SECTION 3 WAIVER AND CONSENT.
(a) As of the Fifth Amendment Effective Date, the Administrative
Agent and each Lender signatory to an Acknowledgement and Consent hereby waives
the Existing Defaults.
(b) The Administrative Agent and each Lender signatory to an
Acknowledgement and Consent hereby waive any default interest chargeable on the
Loans pursuant to Section 2.10 (c) solely in respect to the Existing Defaults.
(c) The Administrative Agent and each Lender signatory to an
Acknowledgement and Consent hereby consent to the Borrower's request for a one
time extension of the delivery date of the annual report for the Fiscal Year
ended December 31, 2006, due within 90 days after the end of such Fiscal Year
pursuant to Section 6.1(c) of the Credit Agreement, to April 15, 2007.
SECTION 4 CONDITIONS PRECEDENT TO THE EFFECTIVENESS OF THIS AMENDMENT.
This Amendment shall become effective as of March 31, 2007 on the date (the
"Fifth Amendment Effective Date") when the Administrative Agent shall have
received all of the following:
(a) Certain Documents.

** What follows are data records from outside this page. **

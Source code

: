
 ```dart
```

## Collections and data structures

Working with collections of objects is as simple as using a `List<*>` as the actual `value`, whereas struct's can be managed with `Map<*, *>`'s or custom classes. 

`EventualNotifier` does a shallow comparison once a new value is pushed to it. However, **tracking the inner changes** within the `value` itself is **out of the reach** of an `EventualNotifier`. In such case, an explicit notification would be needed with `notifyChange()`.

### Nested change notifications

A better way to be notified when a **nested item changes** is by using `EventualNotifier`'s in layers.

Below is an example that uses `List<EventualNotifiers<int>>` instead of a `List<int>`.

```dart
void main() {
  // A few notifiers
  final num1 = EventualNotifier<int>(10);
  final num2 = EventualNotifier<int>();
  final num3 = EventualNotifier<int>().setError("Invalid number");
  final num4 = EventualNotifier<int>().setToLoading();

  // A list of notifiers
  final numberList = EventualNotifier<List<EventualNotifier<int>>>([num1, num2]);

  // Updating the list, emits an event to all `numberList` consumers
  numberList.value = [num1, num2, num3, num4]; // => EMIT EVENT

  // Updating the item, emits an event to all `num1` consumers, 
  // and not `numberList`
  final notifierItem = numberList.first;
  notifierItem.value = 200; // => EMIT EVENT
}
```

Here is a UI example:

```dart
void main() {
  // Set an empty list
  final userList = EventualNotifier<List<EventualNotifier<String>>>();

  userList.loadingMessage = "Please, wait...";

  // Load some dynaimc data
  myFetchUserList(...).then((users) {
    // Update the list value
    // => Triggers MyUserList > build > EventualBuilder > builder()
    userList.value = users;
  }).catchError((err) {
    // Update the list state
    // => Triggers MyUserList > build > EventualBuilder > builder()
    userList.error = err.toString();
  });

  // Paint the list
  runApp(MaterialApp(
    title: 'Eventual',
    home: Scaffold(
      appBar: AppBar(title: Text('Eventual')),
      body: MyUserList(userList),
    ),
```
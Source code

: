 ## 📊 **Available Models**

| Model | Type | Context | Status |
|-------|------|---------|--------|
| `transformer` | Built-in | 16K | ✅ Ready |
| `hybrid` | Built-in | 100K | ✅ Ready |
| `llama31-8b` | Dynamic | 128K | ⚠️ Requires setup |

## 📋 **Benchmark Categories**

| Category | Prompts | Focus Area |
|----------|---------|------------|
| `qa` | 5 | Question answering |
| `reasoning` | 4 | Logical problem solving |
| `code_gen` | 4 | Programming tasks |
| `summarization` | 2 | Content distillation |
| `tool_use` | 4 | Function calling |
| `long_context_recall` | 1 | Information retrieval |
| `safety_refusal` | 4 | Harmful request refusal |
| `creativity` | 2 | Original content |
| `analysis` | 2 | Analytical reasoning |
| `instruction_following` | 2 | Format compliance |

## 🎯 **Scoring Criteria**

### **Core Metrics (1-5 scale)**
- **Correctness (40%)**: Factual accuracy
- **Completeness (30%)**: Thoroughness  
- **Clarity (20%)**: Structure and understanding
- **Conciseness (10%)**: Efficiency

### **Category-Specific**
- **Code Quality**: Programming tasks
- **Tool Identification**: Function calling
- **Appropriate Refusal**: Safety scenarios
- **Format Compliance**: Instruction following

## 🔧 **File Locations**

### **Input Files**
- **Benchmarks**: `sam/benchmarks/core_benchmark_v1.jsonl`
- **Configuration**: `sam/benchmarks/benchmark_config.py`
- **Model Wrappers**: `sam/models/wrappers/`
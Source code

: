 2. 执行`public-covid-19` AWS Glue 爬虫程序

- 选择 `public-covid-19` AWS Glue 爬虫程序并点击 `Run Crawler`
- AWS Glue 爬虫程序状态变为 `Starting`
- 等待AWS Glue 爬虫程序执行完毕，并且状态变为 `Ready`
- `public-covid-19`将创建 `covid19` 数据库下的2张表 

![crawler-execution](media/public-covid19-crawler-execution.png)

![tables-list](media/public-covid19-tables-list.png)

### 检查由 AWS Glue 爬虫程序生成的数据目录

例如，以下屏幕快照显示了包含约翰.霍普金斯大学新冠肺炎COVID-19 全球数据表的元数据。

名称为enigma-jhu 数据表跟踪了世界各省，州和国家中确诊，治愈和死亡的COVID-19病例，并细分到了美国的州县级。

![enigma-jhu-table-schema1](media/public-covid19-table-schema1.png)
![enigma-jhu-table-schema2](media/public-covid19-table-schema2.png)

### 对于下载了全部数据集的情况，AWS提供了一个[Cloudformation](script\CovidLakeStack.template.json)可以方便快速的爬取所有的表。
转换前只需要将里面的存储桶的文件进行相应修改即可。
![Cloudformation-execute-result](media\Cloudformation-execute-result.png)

The Administrative Agent shall have
received each of the following, in form and substance satisfactory to the
Administrative Agent:
(i) this Amendment, executed by the Borrower and the
Administrative Agent;
(ii) an Acknowledgement and Consent, in the form attached
hereto as Exhibit A, duly executed by each of the Requisite Lenders;
(iii) the Consent of Guarantors, in the form attached hereto
as Exhibit B, executed by each Guarantor;
(iv) Amendment No. 2 to the Second Lien Credit Agreement,
executed by the Borrower, the Second Lien Agent and the Lenders party thereto;
(v) the Fee Letter, dated as of the date hereof, executed by
the Borrower; and
(vi) such additional documentation as the Administrative
Agent or the Requisite Lenders may reasonably require.
(b) Payment of Fees, Costs and Expenses. The Administrative Agent
shall have received payment of all fees, costs and expenses as required by
Sections 9 and 10 hereof, including, without limitation, all fees, costs and
expenses of the Administrative Agent (including, without limitation, the
reasonable fees and out-of-pocket expenses of counsel for the Administrative
Agent) in connection with this Amendment, the Credit Agreement and each other
Loan Document.
(c) Representations and Warranties. Each of the representations
and warranties contained in Section 5 below shall be true and correct.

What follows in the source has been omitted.